Affaires sociales, sciences et technologie

 

Sommaire exécutif

Introduction

Le 22 novembre, le Sénat a adopté un ordre de renvoi autorisant le Comité sénatorial permanent des affaires sociales, des sciences et de la technologie à examiner la question des médicaments sur ordonnance au Canada et d’en faire rapport. L’étude touche quatre aspects, chacun étudié séparément, soit : le processus d’approbation des médicaments brevetés, sous l’angle particulier des essais cliniques; le suivi post-approbation des médicaments sur ordonnance; l’utilisation non indiquée sur l’étiquette de médicaments sur ordonnance; la nature des effets indésirables de l’utilisation de médicaments sur ordonnance.
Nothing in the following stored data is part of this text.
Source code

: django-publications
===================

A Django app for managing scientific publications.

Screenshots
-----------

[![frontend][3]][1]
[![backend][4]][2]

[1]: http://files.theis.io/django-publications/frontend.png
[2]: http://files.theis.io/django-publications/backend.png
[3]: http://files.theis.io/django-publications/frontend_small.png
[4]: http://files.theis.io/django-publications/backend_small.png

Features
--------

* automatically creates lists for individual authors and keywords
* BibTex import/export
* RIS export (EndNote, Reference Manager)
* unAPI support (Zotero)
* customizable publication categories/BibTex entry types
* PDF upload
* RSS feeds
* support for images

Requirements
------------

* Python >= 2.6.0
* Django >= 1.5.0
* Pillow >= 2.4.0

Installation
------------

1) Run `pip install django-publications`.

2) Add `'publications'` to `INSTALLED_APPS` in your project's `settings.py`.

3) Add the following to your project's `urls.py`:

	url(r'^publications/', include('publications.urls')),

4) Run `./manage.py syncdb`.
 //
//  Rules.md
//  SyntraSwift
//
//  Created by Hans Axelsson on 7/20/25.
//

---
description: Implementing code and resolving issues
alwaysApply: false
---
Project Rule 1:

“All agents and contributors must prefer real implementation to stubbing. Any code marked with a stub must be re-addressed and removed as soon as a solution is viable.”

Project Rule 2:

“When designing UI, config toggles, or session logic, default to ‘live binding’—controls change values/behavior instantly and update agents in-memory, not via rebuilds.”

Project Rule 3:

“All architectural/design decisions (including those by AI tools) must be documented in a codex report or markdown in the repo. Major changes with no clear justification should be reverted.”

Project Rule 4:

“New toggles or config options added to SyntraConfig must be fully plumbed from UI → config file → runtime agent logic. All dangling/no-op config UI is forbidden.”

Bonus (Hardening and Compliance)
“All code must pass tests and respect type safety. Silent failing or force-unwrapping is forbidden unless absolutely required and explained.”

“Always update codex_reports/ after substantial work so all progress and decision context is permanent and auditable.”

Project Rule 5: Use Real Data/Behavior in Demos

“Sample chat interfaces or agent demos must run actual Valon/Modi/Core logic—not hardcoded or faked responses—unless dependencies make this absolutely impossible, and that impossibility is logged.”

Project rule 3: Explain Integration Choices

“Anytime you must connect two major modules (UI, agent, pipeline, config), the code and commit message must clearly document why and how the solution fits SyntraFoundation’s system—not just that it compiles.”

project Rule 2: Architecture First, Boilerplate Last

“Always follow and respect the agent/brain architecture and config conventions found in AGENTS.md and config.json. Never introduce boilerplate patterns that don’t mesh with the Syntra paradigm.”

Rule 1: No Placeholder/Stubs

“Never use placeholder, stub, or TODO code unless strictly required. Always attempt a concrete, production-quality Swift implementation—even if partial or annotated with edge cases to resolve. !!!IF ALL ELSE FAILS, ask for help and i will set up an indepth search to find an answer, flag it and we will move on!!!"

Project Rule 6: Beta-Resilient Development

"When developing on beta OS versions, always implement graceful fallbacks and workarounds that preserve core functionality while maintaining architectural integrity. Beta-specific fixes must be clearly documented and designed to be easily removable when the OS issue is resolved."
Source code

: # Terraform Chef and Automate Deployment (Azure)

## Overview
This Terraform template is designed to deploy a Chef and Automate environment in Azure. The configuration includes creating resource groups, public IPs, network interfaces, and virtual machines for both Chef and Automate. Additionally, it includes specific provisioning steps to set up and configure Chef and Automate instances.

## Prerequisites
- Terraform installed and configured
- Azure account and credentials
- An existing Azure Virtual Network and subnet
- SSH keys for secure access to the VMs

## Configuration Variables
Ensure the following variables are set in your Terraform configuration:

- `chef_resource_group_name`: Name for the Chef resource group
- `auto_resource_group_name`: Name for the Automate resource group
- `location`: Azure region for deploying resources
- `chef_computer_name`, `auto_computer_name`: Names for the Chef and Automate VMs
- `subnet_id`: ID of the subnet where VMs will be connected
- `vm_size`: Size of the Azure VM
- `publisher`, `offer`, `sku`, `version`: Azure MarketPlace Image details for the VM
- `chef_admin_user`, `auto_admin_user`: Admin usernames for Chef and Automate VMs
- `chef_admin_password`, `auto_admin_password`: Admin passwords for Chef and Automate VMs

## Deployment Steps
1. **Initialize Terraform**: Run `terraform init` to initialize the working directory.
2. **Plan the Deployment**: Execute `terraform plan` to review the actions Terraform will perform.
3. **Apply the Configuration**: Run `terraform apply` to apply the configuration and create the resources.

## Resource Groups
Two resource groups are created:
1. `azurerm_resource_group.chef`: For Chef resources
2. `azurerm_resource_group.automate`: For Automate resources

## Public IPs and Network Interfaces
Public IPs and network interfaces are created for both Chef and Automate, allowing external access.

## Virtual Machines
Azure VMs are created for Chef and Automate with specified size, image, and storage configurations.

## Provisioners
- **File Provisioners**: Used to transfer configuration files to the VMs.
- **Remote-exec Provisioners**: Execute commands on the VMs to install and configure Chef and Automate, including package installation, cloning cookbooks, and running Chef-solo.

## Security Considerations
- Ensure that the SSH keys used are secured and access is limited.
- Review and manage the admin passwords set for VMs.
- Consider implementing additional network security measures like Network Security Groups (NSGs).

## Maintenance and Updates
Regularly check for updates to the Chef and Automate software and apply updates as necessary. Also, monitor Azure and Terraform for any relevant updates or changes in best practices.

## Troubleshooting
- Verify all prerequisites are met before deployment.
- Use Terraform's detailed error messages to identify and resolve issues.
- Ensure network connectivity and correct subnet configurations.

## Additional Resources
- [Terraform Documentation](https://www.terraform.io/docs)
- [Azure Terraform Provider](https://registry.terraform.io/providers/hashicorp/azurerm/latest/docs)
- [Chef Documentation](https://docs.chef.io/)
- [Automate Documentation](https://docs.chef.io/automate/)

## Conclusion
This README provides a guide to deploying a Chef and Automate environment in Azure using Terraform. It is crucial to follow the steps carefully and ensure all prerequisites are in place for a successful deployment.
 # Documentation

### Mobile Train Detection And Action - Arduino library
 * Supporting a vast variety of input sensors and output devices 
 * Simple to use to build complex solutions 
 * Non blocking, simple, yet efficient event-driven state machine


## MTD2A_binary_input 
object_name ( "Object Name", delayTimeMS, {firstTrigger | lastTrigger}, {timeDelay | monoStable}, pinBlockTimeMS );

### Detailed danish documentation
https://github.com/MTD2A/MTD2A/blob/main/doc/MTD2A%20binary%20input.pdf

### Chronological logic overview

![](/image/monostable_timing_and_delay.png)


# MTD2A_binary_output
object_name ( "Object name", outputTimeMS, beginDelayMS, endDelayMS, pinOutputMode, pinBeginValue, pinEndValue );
Dans le présent rapport, il est question de la première étape de l’étude, pour laquelle le comité a entendu des témoins entre le 28 mars et le 30 mai 2012. Au cours des 11 réunions qu’il a tenues, il a entendu les témoignages de représentants de Santé Canada et du Bureau du vérificateur général du Canada, des secteurs pharmaceutiques et des essais cliniques, de groupes de défense des patients, des milieux médical, déontologique et juridique, ainsi que des représentants de comités d’éthique de la recherche.

Sujet de préoccupation

L’innocuité et l’efficacité des nouveaux médicaments font l’objet d’essais cliniques chez les humains, essais qui constituent l'étape finale du développement des médicaments. Cette étape permet non seulement d’obtenir les données nécessaires pour déterminer l’innocuité et l'efficacité des nouveaux médicaments, mais aussi de fournir, dans certains cas, l'accès rapide aux nouveaux médicaments. Malheureusement, la proportion des essais cliniques effectués au Canada a diminué au cours de la dernière décennie. Pour les entreprises intéressées, le coût des essais l’emporte sur la qualité des centres d’essais cliniques. Les facteurs financiers, tels la valeur de la devise, les taxes et les crédits d’impôt, sont des éléments qui entrent dans l’évaluation des coûts, mais ils dépassent largement la portée de la présente étude. Le temps est aussi un élément important des coûts et, bien que les essais cliniques doivent absolument être effectués de façon rigoureuse, le comité a cerné un facteur qui influe considérablement sur le temps nécessaire pour entreprendre des essais cliniques au Canada : l’absence d’une approche normalisée pour l’évaluation éthique de la recherche. A cause de cela, les entreprises doivent soumettre maints plans de recherche pour satisfaire aux exigences des comités d’éthique de la recherche. Au Canada, il faut donc beaucoup de temps et d’efforts pour concevoir des essais cliniques, pour les faire approuver et pour les amorcer. Pour ces raisons, le coût des essais cliniques est plus élevé au Canada de sorte que les entreprises sont moins enclines à venir y effectuer de tels essais.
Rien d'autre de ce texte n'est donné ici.